Amendment to the Act on Accounting (effective from 1 January 2016)

13. August 2015
Amendment to the Act on Accounting (effective from 1 January 2016)

Presently, an amendment to the Act on Accounting is submitted to the Senate for approval. It is the largest change in the said act in recent years. The change brings for example categorisation of accounting units according to their size, re-introduction of single-entry bookkeeping for some accounting units and attempt to reduce the administrative load for minor accounting units.

The amendment draft is based on the Direction of the European Parliament and Council No. 2013/34/EU dated 26 June 2013. Approval by Senate and president is still required to implement the rule in the Czech Republic.

Some principal changes in the Act on Accounting:

Categorisation of accounting units

The accounting units will be categorised into micro, small, middle-sized and large accounting units according to criteria we provide in Table No. 1 in this Article. The amendment also allows certain simplification or even exemption from certain obligations for micro and small accounting units, however on the precondition that such accounting units are not obliged to undergo audit. For summary of the categorisation of accounting units see Table No. 1.

Single-entry bookkeeping reintroduced

The amendment suggests conditions, under which single-entry bookkeeping may exist, especially for very small accounting units established not to make profit. Business organisations and accounting units under the audit obligation must have double-entry bookkeeping.            

Extending the definition and use of real value

The regulation will definitely not allow the micro accounting units to evaluate the individual components of assets and liabilities with their real value. Evaluation of property with real value will be permitted to such micro accounting units, which operate in the financial market and are subject to prudency rules, or on which the obligation to evaluate their property with real value is imposed by another domestic regulation (for example by the Act on Investment Companies and Investment Funds).

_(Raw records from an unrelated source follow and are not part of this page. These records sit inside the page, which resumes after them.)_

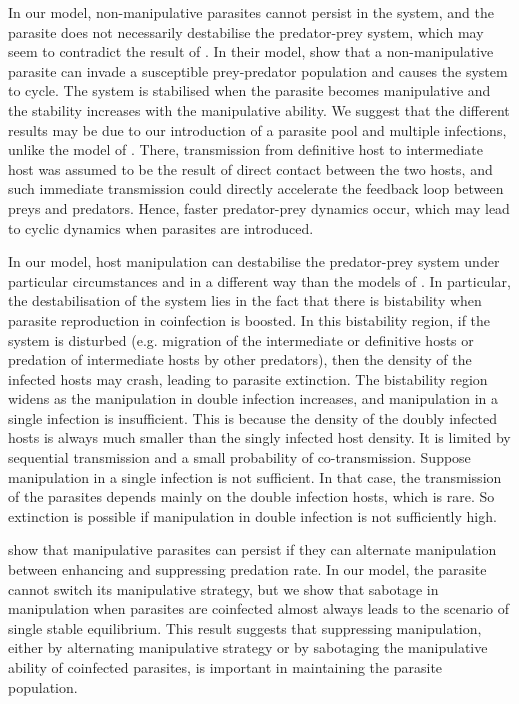 \documentclass[11pt]{article}
\begin{document}
In our model, non-manipulative parasites cannot persist in the system, and the parasite does not necessarily destabilise the predator-prey system, which may seem to contradict the result of \cite{Rogawa2018}.
In their model, \cite{Rogawa2018} show that a non-manipulative parasite can invade a susceptible prey-predator population and causes the system to cycle. 
The system is stabilised when the parasite becomes manipulative and the stability increases with the manipulative ability.
We suggest that the different results may be due to our introduction of a parasite pool and multiple infections, unlike the model of \cite{Rogawa2018}. There, transmission from definitive host to intermediate host was assumed to be the result of direct contact between the two hosts, and such immediate transmission could directly accelerate the feedback loop between preys and predators. 
Hence, faster predator-prey dynamics occur, which may lead to cyclic dynamics when parasites are introduced.


In our model, host manipulation can destabilise the predator-prey system under particular circumstances and in a different way than the models of \cite{Rogawa2018}. 
In particular, the destabilisation of the system lies in the fact that there is bistability when parasite reproduction in coinfection is boosted. 
In this bistability region, if the system is disturbed (e.g. migration of the intermediate or definitive hosts or predation of intermediate hosts by other predators), then the density of the infected hosts may crash, leading to parasite extinction. 
The bistability region widens as the manipulation in double infection increases, and manipulation in a single infection is insufficient. 
This is because the density of the doubly infected hosts is always much smaller than the singly infected host density. 
It is limited by sequential transmission and a small probability of co-transmission. 
Suppose manipulation in a single infection is not sufficient. 
In that case, the transmission of the parasites depends mainly on the double infection hosts, which is rare. 
So extinction is possible if manipulation in double infection is not sufficiently high.

\cite{Iritani2018} show that manipulative parasites can persist if they can alternate manipulation between enhancing and suppressing predation rate. 
In our model, the parasite cannot switch its manipulative strategy, but we show that sabotage in manipulation when parasites are coinfected almost always leads to the scenario of single stable equilibrium. This result suggests that suppressing manipulation, either by alternating manipulative strategy or by sabotaging the manipulative ability of coinfected parasites, is important in maintaining the parasite population. 
\end{document}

Dividend payment limitation

If an accounting unit is reporting results of its own research and development in the Balance Sheet, such unit will be limited in paying dividends. A part of accumulated losses must remain in the Balance Sheet up to the value of the results of the company's own research and development not written-off.

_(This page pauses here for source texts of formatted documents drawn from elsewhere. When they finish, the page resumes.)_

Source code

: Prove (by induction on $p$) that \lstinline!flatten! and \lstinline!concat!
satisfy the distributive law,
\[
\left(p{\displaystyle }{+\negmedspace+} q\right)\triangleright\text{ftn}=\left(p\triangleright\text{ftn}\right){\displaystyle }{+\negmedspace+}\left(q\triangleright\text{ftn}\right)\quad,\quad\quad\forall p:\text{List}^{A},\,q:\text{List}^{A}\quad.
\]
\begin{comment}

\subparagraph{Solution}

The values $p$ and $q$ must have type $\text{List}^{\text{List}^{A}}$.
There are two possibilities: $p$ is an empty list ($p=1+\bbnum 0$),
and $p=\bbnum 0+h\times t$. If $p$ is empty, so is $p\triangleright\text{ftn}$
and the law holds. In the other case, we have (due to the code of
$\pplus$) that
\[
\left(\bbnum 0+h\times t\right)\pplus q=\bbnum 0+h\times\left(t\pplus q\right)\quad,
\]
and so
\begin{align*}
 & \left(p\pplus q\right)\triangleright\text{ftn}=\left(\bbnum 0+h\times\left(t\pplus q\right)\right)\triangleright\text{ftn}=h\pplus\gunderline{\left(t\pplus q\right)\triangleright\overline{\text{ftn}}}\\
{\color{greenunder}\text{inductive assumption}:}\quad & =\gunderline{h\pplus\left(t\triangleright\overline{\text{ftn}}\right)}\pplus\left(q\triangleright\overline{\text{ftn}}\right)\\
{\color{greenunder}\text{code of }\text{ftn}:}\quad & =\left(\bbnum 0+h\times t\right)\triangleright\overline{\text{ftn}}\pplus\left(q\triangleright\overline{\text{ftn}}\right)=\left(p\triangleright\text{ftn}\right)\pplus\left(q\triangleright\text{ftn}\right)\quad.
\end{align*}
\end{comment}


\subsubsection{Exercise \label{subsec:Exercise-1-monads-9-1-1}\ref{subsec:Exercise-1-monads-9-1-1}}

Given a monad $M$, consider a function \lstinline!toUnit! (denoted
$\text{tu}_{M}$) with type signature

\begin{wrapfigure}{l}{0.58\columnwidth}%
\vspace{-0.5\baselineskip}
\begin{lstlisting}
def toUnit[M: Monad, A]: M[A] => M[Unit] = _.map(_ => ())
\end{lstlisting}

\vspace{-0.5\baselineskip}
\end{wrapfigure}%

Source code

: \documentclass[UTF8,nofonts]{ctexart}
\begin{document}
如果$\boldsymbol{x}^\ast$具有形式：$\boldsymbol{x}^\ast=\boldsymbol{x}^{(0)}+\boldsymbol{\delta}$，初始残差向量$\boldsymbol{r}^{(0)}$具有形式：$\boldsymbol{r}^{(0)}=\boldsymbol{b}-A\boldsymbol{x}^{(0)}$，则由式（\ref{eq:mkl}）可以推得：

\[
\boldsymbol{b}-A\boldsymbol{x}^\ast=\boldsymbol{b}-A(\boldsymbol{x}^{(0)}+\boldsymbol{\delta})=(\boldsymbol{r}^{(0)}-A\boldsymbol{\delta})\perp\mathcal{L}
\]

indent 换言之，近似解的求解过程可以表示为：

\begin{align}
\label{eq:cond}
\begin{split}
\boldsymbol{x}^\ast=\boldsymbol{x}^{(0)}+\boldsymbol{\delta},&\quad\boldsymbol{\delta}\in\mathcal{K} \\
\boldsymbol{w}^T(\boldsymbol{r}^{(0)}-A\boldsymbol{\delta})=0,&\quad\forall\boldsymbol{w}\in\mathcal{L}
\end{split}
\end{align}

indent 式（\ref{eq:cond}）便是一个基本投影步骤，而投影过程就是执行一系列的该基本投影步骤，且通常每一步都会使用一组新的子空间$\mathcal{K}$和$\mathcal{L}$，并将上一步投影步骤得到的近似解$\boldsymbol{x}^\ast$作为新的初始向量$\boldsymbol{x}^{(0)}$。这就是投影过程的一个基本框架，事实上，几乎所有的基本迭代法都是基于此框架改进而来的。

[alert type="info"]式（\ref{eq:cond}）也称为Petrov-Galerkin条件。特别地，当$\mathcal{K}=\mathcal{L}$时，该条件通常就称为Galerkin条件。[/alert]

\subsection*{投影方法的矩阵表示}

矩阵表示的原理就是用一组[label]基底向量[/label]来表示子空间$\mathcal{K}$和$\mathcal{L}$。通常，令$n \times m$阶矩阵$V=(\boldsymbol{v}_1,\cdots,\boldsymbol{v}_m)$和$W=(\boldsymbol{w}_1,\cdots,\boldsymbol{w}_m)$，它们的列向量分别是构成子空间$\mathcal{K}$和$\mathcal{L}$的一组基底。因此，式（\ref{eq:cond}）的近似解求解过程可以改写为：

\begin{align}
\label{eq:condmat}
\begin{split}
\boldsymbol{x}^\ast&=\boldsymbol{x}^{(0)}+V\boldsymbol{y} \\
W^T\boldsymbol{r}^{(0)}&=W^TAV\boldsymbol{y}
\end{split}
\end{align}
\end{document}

Definition of events after Balance Sheet date modified

The amendment suggests precise defining of the events, information of which has been obtained by the accounting unit between the Balance Sheet date and the Financial Statement compilation date, with two types of such events to be distinguished:

  • Events that already existed as of the Balance Sheet date; they shall be reported in the bookkeeping of the current accounting period;
  • Significant events that occurred after the Balance Sheet date; they shall be reported in an annexe to the Financial Statement.

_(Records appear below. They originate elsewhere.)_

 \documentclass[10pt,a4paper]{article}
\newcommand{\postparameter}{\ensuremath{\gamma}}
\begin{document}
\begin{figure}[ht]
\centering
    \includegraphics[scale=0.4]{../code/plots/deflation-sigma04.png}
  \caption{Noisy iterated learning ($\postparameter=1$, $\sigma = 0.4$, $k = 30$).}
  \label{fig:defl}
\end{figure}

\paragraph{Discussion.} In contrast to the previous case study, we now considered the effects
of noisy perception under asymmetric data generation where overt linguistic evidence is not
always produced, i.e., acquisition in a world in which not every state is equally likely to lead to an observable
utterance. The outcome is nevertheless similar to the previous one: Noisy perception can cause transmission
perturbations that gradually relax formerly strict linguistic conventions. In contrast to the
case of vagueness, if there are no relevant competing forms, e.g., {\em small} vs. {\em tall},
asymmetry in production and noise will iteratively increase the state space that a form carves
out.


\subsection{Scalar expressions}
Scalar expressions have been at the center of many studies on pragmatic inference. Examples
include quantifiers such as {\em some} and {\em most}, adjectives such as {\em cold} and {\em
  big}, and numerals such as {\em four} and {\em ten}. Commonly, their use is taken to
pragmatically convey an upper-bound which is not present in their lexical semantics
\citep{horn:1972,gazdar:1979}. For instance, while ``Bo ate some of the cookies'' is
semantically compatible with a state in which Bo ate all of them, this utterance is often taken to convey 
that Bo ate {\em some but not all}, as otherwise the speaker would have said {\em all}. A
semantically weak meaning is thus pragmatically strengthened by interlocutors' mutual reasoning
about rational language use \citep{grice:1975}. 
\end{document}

Purpose of the Financial Statement

The amendment defines that the purpose of Financial Statement is to provide information to economic decisions of external users of the Financial Statement. This definition should also be the guidance for the accounting units in choosing the respective methods and procedures.

Definition of a public interest entity

Transfer of the definition of a public interest entity from Act No. 93/2009 Coll., on Auditors, to the Act on Accounting.

Expanding the definition of reserves

Definition of reserves as a liability has been added. It is still possible to make additions to reserves to cover liabilities, but also to cover expenses, especially with regard to use of the category "liability" in legal rules regulating bookkeeping.

Implementation of categorisation of consolidation groups

In accordance with implementation of the accounting units categorisation, a small consolidation group will be newly distinguished. Inclusion in the respective consolidation group will again depend on reaching or exceeding at least two of the three defined criteria (i.e. amount of assets, net turnover and average number of employees) as of the Balance Sheet date. In accordance with Section 22a (1), the category of small group of accounting units is exempted from the obligation to compile a consolidated Financial Statement. The category of small and large group does not need to be defined, as all provisions concerning consolidation pursuant to Sections 22 to 23a apply to them.

Reports on payments to governments

Such reports shall be elaborated by large accounting units and public interest entities, particularly for the reason of better transparency of payments made to governments. This applies to the accounting units engaged in mining industry or in wood cutting in original forests.

Finally, it is necessary to emphasise that the bill of the Act on Accounting has not yet been approved (as of the closing date of our magazine) and therefore the aforementioned information is subject to change. If the bill is approved in the current version, the financial statements produced for the accounting period starting on 1 January 2016 shall be governed by the new regulations. We are going to monitor the status of the Act on Accounting for you.